Faculty members weighed in at a forum Wednesday on proposed changes to Syracuse University’s Academic Integrity Policy, which could make some penalties more stringent.

The forum, which began at 4 p.m. in Maxwell Auditorium, discussed three proposals that would differentiate between academic dishonesty and negligence, place tighter sanctions on dishonesty, and revise academic dishonesty appeal procedures. About 20 people attended the forum.

Gary Pavela, director of the Academic Integrity Office, introduced the first proposal, which would look at the intent of a student who uses unoriginal work. Under the proposed revision, students unaware of their offense would be charged with ‘academic negligence,’ as opposed to the more implicating ‘academic dishonesty.’

Judy O’Rourke, director of the Office of Undergraduate Studies, said that although there may be confusion among younger students as to what constitutes dishonesty, common sense should dictate that copying and pasting is wrong.

‘If you plagiarize nine out of 10 pages of a paper and you say you didn’t know it, that’s not a valid excuse,’ O’Rourke said. ‘You still did something wrong, and you should still be sanctioned.’



Steven Diaz, an associate professor of mathematics, called into question the borderline between dishonesty and negligence.

Diaz acknowledged students may copy and paste direct quotes from outside sources onto a document with their own work. The student may then transfer the copied work into an essay, accidentally believing it to be his or her own, and the mistake would register as plagiarism.

But the sloppiness and potential for error is, in and of itself, ‘intentional negligence,’ he said.

A discussion about proposed revisions to academic dishonesty sanctions followed. Of the sanctions imposed on academic integrity violations in the 2009-10 school year, three quarters of offending students still had the opportunity to finish the course with a grade above failing, Pavela said. That is a policy Pavela called ‘the mildest of any school I’ve encountered.’

The proposed change would impose a ‘presumptive sanction’ on students with academic integrity violations, meaning it would be recommended that they fail the class for being academically dishonest.
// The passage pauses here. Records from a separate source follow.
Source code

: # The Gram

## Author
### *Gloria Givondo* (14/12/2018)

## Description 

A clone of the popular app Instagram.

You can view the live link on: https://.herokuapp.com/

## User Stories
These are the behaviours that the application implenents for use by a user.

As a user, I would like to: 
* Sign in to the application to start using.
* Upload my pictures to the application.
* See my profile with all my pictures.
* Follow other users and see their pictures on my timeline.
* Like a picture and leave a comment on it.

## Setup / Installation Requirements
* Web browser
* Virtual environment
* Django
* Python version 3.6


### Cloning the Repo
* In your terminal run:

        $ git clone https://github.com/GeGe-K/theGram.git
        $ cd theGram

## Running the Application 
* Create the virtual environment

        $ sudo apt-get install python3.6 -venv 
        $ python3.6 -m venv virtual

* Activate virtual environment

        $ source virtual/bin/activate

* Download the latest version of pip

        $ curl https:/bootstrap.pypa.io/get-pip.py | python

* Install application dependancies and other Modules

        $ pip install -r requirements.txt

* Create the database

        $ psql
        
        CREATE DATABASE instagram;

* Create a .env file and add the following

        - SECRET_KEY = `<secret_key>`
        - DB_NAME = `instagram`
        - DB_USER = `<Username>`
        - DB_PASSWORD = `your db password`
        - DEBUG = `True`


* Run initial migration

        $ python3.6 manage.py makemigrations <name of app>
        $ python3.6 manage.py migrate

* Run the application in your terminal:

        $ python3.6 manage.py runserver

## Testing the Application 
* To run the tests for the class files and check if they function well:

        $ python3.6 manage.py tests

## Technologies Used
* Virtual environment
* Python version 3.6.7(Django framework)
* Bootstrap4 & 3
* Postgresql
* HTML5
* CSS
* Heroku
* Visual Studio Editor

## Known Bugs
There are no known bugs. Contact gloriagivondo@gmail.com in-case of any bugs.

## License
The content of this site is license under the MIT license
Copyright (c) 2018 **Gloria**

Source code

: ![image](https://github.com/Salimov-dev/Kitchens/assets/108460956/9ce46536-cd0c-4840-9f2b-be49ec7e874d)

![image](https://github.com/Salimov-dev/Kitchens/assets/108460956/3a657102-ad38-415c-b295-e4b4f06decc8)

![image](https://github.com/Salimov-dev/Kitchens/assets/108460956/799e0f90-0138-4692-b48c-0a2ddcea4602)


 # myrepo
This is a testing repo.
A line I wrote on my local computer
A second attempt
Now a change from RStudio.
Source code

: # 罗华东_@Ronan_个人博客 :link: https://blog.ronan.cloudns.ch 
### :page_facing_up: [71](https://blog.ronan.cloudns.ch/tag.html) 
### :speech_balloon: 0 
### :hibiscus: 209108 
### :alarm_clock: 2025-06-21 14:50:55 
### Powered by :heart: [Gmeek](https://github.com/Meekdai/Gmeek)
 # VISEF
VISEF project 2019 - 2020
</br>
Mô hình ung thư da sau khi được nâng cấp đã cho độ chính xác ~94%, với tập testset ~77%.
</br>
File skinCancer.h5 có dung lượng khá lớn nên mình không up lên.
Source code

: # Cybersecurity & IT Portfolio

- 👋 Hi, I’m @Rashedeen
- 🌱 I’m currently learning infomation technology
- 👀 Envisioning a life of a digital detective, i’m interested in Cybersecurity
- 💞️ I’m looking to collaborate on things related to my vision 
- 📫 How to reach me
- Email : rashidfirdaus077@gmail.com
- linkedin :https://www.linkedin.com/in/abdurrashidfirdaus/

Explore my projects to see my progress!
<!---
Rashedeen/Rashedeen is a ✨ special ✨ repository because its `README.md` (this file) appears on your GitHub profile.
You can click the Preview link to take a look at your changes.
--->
But because presumptive sanctions serve as a guide to suggest a tougher sanction, but not mandate a sanction, an academic integrity offense wouldn’t necessarily result in automatic failure of a course, Pavela said.
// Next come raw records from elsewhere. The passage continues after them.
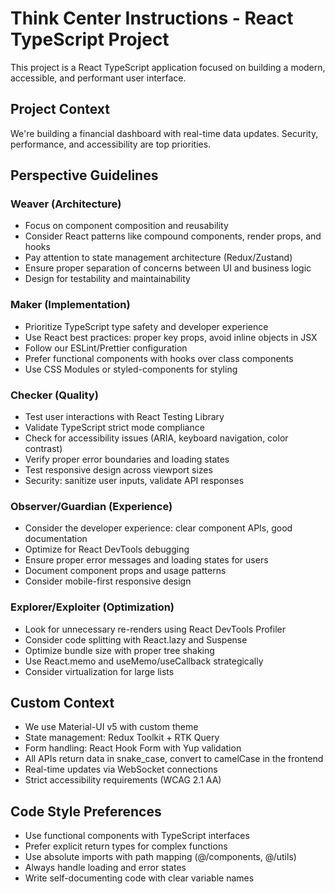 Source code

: # Think Center Instructions - React TypeScript Project

This project is a React TypeScript application focused on building a modern, accessible, and performant user interface.

## Project Context

We're building a financial dashboard with real-time data updates. Security, performance, and accessibility are top priorities.

## Perspective Guidelines

### Weaver (Architecture)
- Focus on component composition and reusability
- Consider React patterns like compound components, render props, and hooks
- Pay attention to state management architecture (Redux/Zustand)
- Ensure proper separation of concerns between UI and business logic
- Design for testability and maintainability

### Maker (Implementation)  
- Prioritize TypeScript type safety and developer experience
- Use React best practices: proper key props, avoid inline objects in JSX
- Follow our ESLint/Prettier configuration
- Prefer functional components with hooks over class components
- Use CSS Modules or styled-components for styling

### Checker (Quality)
- Test user interactions with React Testing Library
- Validate TypeScript strict mode compliance
- Check for accessibility issues (ARIA, keyboard navigation, color contrast)
- Verify proper error boundaries and loading states
- Test responsive design across viewport sizes
- Security: sanitize user inputs, validate API responses

### Observer/Guardian (Experience)
- Consider the developer experience: clear component APIs, good documentation
- Optimize for React DevTools debugging
- Ensure proper error messages and loading states for users  
- Document component props and usage patterns
- Consider mobile-first responsive design

### Explorer/Exploiter (Optimization)
- Look for unnecessary re-renders using React DevTools Profiler
- Consider code splitting with React.lazy and Suspense
- Optimize bundle size with proper tree shaking
- Use React.memo and useMemo/useCallback strategically
- Consider virtualization for large lists

## Custom Context

- We use Material-UI v5 with custom theme
- State management: Redux Toolkit + RTK Query
- Form handling: React Hook Form with Yup validation  
- All APIs return data in snake_case, convert to camelCase in the frontend
- Real-time updates via WebSocket connections
- Strict accessibility requirements (WCAG 2.1 AA)

## Code Style Preferences

- Use functional components with TypeScript interfaces
- Prefer explicit return types for complex functions
- Use absolute imports with path mapping (@/components, @/utils)
- Always handle loading and error states
- Write self-documenting code with clear variable names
Under the proposed revision, graduate students who commit acts of academic dishonesty would also face a presumptive penalty of suspension or expulsion from SU.
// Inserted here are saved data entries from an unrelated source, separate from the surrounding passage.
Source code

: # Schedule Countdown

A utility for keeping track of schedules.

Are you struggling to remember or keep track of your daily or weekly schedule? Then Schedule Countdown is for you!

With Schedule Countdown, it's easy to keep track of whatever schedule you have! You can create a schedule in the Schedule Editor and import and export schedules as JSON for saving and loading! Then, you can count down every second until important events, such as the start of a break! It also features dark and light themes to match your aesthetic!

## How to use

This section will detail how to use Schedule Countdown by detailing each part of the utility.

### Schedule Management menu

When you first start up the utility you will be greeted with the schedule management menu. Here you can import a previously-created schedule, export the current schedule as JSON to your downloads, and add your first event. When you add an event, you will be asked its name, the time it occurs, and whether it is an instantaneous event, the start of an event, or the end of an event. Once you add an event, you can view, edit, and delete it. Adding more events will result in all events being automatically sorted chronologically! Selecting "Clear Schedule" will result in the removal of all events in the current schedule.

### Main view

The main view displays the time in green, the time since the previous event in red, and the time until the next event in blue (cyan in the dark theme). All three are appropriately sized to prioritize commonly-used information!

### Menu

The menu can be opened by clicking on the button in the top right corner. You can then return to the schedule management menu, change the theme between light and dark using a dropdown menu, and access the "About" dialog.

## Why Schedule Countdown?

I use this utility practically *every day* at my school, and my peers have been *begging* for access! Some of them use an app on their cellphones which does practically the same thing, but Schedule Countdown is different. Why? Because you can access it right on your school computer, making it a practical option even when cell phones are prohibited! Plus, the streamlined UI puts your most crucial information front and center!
Can Isik, a professor and senior associate dean for academic and student affairs in the L.C Smith College of Engineering and Computer Science, defended graduate students and said even acts of academic dishonesty by them can be turned into a learning experience.

Enforcing an expulsion policy does not make a campus more academically honest, Isik said. Instead, a college’s willingness to hold students accountable for their actions is a better measure of academic integrity.

The third proposed change to SU’s Academic Integrity Policy would reconsider academic appeal procedures. Pavela described the campus’ current appellate structure as ‘overly cumbersome,’ due to the potential for repeated appeals.

The University Senate’s Committee on Instruction will take both the forum discussion and written recommendations into consideration when deciding whether or not to pass the proposals.

Should the proposal pass, appeals that result in penalties less than suspension or expulsion will be final. In the appeals process, panel decisions to suspend or expel a student would serve as a recommendation to the associate provost for academic programs. The associate provost would have license to reduce or increase the severity of the punishment after requesting written comments from both the student accused of dishonesty and the accusing faculty member.

Discussion about the proposed changes to SU’s Academic Integrity Policy will continue at a Friday luncheon at the Sheraton University Hotel and Conference Center. Student leaders from Vanderbilt University, Princeton University and the University of Maryland, who manage student integrity issues, will be on-hand to discuss how each respective campus copes with academic integrity violations, Pavela said.